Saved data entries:
----------

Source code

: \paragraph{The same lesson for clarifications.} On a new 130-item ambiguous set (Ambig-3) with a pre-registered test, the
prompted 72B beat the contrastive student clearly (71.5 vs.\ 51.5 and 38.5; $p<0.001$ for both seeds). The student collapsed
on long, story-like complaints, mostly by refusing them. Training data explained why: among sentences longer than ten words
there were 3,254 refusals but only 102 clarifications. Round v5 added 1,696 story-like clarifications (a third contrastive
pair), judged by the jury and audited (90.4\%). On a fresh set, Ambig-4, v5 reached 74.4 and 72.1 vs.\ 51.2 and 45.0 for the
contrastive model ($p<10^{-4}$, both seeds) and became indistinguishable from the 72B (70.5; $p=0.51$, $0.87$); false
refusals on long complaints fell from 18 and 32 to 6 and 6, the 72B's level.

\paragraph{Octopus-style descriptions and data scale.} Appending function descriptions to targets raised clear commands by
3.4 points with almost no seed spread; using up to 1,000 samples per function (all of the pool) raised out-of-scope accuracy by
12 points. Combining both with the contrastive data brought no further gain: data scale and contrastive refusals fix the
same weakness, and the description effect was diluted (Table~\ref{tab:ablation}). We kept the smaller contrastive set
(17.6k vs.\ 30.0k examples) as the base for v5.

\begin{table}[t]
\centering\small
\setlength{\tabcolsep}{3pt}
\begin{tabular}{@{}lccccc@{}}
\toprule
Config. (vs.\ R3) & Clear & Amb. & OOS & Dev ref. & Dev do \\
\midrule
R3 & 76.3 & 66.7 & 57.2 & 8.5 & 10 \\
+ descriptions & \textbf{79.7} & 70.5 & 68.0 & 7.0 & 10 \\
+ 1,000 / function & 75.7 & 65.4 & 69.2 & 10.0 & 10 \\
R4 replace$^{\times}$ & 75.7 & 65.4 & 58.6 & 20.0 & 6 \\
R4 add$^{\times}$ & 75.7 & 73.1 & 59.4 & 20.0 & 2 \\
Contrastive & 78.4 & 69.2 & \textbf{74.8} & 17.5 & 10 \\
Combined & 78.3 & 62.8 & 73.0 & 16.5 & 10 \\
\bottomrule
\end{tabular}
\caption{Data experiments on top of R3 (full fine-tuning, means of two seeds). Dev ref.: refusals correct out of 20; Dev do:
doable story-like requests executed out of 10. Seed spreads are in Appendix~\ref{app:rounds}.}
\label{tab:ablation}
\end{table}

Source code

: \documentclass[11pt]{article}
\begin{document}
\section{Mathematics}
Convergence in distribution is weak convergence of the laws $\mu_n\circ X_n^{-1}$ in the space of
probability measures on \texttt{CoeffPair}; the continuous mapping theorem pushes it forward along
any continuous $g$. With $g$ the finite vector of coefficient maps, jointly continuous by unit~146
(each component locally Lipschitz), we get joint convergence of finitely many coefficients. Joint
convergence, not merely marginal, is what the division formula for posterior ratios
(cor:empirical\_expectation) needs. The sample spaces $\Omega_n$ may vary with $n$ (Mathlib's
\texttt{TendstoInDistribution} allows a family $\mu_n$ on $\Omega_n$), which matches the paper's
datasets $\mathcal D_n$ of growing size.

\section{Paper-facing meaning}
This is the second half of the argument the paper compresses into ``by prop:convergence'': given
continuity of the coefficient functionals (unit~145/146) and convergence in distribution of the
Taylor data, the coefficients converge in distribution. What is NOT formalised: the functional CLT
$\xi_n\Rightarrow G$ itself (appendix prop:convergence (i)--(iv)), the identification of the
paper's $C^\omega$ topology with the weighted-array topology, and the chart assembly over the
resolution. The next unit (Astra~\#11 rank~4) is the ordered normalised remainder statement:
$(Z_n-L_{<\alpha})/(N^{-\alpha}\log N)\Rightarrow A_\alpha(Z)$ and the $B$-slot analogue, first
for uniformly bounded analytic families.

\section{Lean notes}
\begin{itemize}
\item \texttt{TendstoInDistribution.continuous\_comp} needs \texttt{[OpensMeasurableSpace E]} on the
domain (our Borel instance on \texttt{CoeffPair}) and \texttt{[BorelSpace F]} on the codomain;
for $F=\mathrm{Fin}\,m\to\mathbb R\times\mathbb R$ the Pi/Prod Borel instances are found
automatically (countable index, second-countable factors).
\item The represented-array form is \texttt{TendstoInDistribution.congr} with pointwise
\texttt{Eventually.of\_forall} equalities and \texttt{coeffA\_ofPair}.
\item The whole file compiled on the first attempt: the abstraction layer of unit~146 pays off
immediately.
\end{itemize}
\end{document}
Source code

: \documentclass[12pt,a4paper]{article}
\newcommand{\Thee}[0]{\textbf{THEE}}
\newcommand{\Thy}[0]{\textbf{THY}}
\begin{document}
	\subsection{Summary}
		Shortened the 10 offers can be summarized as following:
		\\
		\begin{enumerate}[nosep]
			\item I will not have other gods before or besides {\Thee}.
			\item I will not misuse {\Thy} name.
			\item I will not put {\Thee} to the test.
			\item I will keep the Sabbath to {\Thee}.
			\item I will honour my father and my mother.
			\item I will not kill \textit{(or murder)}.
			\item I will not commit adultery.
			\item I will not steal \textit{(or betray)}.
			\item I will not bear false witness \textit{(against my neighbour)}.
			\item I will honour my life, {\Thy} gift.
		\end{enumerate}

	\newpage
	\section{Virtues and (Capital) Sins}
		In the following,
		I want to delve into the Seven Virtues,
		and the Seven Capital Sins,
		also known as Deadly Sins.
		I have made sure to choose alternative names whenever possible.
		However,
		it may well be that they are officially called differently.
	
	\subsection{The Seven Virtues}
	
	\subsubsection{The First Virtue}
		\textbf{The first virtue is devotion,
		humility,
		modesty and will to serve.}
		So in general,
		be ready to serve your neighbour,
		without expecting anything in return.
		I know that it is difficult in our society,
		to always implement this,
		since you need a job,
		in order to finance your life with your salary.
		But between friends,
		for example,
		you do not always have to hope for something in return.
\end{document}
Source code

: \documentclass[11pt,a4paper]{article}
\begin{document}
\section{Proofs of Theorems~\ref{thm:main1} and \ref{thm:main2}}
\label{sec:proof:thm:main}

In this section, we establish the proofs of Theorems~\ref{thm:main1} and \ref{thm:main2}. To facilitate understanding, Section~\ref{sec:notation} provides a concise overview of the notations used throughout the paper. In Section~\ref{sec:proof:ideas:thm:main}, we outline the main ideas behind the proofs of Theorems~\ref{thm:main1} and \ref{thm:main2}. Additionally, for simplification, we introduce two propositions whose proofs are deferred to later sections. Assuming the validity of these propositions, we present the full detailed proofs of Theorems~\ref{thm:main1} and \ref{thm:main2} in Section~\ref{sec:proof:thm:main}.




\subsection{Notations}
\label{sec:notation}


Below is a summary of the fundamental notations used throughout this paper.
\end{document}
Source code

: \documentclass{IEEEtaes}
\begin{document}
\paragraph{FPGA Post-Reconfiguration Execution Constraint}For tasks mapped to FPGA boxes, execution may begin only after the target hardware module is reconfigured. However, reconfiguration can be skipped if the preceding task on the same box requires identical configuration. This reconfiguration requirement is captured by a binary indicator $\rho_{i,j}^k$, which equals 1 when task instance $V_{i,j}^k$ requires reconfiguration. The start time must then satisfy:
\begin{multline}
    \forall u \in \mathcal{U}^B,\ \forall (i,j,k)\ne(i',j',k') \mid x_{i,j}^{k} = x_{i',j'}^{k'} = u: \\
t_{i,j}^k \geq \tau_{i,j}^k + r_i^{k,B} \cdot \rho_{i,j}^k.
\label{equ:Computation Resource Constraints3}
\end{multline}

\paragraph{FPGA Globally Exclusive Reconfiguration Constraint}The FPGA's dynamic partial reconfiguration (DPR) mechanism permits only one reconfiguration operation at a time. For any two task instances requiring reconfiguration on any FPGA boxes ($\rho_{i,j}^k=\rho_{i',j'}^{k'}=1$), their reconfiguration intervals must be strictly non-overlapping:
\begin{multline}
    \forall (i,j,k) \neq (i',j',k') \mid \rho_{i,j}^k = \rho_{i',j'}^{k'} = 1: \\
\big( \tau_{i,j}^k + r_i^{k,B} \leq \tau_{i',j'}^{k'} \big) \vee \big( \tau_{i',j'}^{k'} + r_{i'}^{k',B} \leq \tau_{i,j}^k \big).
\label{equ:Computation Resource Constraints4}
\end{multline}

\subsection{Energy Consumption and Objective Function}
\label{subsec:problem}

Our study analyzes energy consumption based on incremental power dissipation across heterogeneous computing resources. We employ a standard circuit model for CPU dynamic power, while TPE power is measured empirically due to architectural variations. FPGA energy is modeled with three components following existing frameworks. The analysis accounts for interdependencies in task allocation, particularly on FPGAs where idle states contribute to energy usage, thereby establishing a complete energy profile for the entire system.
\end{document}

----------

Filtering the entries above by the word "descriptions", copy each line that matches.

Response box:
\paragraph{Octopus-style descriptions and data scale.} Appending function descriptions to targets raised clear commands by
+ descriptions & \textbf{79.7} & 70.5 & 68.0 & 7.0 & 10 \\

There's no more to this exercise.